Making chocolate mousse is one of the most fun activities to do in baking, and one of the tastiest chocolate treats out there. The end result is a delicious treat well worth the work. Photo Credit: Home-Made Chocolate Mousse by James Sann, on Flickr
Melting the chocolate:
Place the chocolate and coffee in the small saucepan. Remove the larger pan with water from heat and place chocolate pan in it. Stir for one minute or so until chocolate begins to melt slowly over the hot water while you go on with the recipe.
The egg yolks and sugar
Place egg yolks in mixing bowl and start beating with whip while gradually pouring in sugar in a thin stream. Continue beating for 2 to 3 minutes until mixture is thick, pale and forms a slowly dissolving ribbon when a bit is lifted and falls back onto the surface. Beat in the liqueur or other liquid, and set the bowl in a pan of almost simmering water. Beat at moderate speed for 4 to 5 minutes, or until foamy and warm when tested with your finger. Remove the bowl from the hot water and either beat the mixture in mixer for several minutes until cool, or set it in a bowl of cold water and beat with your wire whip. It should again form the ribbon, and have the consistency of thick, creamy mayonnaise.

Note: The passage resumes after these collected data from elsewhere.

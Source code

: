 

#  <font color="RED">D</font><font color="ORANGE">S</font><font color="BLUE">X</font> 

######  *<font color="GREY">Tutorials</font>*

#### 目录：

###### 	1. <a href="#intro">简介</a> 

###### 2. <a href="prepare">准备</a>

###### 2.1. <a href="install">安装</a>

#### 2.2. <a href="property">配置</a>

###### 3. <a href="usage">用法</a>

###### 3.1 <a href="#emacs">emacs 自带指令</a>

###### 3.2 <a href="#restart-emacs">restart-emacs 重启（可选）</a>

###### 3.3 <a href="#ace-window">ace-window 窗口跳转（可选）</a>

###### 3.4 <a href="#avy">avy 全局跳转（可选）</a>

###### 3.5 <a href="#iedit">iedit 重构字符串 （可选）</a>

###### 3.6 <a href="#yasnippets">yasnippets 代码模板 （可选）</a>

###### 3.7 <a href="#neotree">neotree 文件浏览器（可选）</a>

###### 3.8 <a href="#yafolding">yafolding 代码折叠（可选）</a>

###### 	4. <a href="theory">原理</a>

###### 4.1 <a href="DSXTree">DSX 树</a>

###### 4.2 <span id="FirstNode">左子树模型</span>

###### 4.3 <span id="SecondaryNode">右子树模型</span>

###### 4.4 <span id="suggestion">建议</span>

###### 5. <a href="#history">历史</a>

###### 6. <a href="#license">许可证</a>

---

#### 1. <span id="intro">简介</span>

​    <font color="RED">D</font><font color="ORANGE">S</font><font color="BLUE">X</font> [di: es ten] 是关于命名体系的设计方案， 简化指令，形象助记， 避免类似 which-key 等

Adding butter and chocolate
Stir the chocolate again and continue until perfectly smooth. Gradually beat the softened butter into the chocolate. Beat the chocolate and butter into the yolks and sugar.
The egg whites
Beat the egg whites slowly until they begin to foam then beat in the salt. Increase speed gradually to fast until soft peaks are formed. Sprinkle on the sugar and continue beating until stiff peaks are formed. Stir one forth of the egg whites into the chocolate mixture to lighten it; scoop the rest of the egg whites on top and delicately fold them in.
Chilling and serving
Immediately turn the mousse into a lightly oiled 6 cup metal mold, a serving bowl, or individual cups. Cover and chill for several hours or overnight.
If you are unmolding the mousse, dip mold for several seconds in hot water, run a knife rapidly between edges of mousse and mold, and turned a chilled serving dish upside down over mold; reverse the two giving a sharp downward jerk, and the mousse should drop into place in a few seconds.
You may wish to pass with the mousse a bowl of lightly whipped cream flavored with powdered sugar and liqueur. If you are serving a ring-molded mousse, you could put the cream in the center and sprinkle with grated chocolate.